In this paper, the methodology is based on a GIS-based spatial assessment process for flood hazard and conducted by using multi-criteria analysis concepts and an AHP, WR and RW frameworks. This approach used the spatial data management capabilities of GIS and the flexibility of MCDA to combine factual evidence with value-based information. MCDA is a systematic procedure for designing, evaluating and selecting decision alternatives on the basis of conflicting criteria. The motivation of integrating GIS and MCDA stems from the need to make the geographic information technology more relevant for analyzing decisions. Spatial or GIS-based MCDA can be thought of as a collection method for transforming and combining geographic data and preferences (value judgments) to obtain information for decision-making. The factual evidences considered in this paper were slope, elevation, soil type, rainfall, drainage density and distance to the main channel, and defined as indicators. The value-based information approach, following Saaty [
34], uses an expert decision to identify which indicators are the most crucial in flood hazard map.
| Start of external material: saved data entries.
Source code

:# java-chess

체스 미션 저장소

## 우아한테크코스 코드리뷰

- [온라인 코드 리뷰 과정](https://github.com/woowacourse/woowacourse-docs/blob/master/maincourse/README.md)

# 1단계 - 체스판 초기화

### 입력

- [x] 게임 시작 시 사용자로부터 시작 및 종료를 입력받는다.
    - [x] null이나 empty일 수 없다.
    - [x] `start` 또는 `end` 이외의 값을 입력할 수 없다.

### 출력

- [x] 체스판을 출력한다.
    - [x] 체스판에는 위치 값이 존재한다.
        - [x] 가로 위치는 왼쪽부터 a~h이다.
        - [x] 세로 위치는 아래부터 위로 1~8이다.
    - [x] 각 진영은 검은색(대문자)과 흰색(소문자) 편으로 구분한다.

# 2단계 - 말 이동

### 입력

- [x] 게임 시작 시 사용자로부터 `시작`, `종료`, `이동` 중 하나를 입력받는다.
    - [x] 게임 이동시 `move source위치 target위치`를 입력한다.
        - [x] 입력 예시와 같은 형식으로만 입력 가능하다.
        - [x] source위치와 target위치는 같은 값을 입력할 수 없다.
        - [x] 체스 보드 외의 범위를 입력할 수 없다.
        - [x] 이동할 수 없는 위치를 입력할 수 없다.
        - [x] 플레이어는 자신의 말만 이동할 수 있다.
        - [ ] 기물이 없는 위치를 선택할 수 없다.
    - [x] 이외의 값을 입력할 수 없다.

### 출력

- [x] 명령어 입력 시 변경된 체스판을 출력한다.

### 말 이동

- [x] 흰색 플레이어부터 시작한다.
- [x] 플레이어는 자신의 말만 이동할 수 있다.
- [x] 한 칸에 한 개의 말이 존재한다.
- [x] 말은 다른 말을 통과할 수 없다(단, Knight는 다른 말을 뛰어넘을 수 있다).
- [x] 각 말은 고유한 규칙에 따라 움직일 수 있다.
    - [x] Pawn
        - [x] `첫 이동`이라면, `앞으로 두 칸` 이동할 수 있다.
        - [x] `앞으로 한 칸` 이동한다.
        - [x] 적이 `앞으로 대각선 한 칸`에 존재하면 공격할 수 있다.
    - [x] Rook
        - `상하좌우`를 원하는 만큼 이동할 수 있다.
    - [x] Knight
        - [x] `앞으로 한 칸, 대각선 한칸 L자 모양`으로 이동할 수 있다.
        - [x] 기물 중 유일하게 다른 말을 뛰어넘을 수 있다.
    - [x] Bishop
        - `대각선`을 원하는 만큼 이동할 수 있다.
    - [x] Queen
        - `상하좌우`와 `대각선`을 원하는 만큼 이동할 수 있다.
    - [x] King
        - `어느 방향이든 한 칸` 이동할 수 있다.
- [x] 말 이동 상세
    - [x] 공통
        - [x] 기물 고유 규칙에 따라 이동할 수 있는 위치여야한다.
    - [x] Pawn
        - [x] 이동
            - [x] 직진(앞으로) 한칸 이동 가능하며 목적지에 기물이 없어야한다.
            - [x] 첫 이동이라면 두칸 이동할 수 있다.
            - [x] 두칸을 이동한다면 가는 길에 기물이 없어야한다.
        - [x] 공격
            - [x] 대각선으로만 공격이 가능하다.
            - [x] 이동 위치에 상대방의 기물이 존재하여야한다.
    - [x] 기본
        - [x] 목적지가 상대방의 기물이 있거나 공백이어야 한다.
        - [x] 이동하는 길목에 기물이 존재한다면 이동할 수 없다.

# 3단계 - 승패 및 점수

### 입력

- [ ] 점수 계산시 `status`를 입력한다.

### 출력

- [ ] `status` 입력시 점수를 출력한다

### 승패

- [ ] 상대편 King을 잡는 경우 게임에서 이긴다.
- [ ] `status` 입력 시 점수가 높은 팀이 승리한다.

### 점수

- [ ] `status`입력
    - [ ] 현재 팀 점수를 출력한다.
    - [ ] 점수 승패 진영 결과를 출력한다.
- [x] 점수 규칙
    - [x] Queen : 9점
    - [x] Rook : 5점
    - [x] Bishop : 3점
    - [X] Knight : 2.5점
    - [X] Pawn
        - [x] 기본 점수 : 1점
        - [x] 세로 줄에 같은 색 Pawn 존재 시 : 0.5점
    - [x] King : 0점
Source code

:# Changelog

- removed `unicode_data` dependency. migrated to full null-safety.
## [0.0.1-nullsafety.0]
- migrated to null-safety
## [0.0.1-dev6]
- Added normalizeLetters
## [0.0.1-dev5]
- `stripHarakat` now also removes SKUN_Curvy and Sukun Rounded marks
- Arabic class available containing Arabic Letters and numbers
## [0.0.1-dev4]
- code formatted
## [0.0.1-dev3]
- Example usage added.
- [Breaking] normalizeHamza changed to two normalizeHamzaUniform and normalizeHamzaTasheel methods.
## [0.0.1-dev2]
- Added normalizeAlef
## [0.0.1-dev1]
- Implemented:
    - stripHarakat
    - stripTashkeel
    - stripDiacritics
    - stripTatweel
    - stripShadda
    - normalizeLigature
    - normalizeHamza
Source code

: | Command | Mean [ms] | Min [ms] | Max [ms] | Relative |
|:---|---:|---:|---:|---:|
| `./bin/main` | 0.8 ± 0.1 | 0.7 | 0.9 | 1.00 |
Figure 3 presents the flowchart of the methodology applied in this paper.
4.1. Indicators and Criteria
An important step of this analysis is the criteria selection for evaluating the flood risk map. The criteria considered are two, flood hazard and vulnerability. The barangay population density was used as the indicator in the vulnerability assessment. There are many indicators affecting flood hazard identification and modeling, and they vary from one study area to another. For instance, urban flood modeling is incredibly complex compared to rural flood modeling due to the interactions with manmade structures such as buildings, roads, channels, tunnels and underground structures. This paper used a composite flood hazard map index based on following six indicators. These indicators were selected based on various case studies [
1,
2,
15,
16,
33] and based on the available data in the study area.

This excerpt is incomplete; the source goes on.